A proposito di mercato, che cosa ha comportato per il tuo lavoro il ritorno alle 2 partite settimanali?
Ovviamente ha modificato l’intera impostazione della squadra, soprattutto per quanto riguarda il numero dei lanciatori. Nel 2016, infatti, erano in media circa una decina a squadra mentre quest’anno il numero è ovviamente calato.
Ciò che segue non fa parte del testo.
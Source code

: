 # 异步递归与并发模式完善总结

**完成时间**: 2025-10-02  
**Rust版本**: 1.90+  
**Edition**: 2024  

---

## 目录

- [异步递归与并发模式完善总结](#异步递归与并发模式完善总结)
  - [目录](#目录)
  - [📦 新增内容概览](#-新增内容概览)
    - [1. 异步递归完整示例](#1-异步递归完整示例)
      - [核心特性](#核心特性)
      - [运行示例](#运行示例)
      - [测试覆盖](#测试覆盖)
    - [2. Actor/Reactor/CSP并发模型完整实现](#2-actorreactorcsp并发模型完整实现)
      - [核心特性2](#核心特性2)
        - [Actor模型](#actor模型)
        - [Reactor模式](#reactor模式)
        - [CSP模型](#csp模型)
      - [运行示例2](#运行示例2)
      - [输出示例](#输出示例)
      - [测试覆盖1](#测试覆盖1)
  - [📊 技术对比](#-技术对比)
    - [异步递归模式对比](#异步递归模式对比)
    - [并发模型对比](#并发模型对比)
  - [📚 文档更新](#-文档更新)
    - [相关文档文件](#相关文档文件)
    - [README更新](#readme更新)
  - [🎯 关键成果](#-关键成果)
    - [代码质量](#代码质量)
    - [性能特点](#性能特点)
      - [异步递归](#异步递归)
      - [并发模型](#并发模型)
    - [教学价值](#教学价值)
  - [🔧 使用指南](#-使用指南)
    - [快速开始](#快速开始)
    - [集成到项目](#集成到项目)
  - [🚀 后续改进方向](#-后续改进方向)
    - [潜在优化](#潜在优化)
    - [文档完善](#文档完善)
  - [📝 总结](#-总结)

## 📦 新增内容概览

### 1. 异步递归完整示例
Rimaniamo sul tema dei lanciatori, ma passiamo al mercato della Major League, in cui i pitcher rilievi stanno ottenendo contratti di grandissima importanza economica, come ad esempio successo a Chapman, Jansen e Melancon. Che idea ti sei fatto?
Al contrario di quanto accade in Europa con il calcio, negli USA non esistono società in deficit e che devono rispettare una sorta di fair play finanziario. Pertanto se offrono determinati ingaggi, vuol dire che se lo possono permettere ed è giusto così. Fatta questa premessa, sono dell’idea che alcune cifre sono dettate dall’importante utilizzo che è stato fatto dei rilievi negli ultimi playoff. Non è un caso che le squadre in questione sperano di poter accedere alla post season e di poter disporre della classe di questi giocatori per le gare più importanti dell’anno.
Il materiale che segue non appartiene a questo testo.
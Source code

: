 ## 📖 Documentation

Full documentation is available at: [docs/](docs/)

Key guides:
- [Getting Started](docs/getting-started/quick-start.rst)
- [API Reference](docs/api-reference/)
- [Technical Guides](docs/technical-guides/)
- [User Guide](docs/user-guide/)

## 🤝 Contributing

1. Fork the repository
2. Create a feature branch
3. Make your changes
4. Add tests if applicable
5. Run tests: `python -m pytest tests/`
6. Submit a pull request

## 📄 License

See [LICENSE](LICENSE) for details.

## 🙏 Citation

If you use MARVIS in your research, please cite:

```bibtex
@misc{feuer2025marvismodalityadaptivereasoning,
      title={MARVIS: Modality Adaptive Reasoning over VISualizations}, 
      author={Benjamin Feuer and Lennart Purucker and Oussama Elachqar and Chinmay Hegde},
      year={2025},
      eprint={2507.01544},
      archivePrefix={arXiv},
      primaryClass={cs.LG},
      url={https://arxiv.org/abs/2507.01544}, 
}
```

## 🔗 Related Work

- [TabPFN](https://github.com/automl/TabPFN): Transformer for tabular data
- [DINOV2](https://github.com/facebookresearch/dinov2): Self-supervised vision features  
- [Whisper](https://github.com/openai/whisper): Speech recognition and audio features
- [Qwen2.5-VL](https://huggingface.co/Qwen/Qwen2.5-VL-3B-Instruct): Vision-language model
L’ultima domanda riguarda il World Baseball Classic. Che idea ti sei fatto della nuova regola che permette alle squadre che superano la prima fase di poter aggiungere 2 lanciatori per ogni round raggiunto?
L’idea di per sé non è male, anche perché permette alle varie nazionali di poter contare su forze fresche con il passare del torneo e, se vogliamo, lo rende ancor più spettacolare. Il discorso che non mi piace sono le regole per la gestione dei lanciatori. Se vogliamo che sia a tutti gli effetti una Coppa del Mondo e non una semplice kermesse, i pitcher devono essere utilizzati liberamente senza nessuna limitazione per lanci o altro ancora.

di Daniele Mattioli


Nella foto, Mazzotti durante una gara dello scorso anno (Duck Foto Press - FIBS).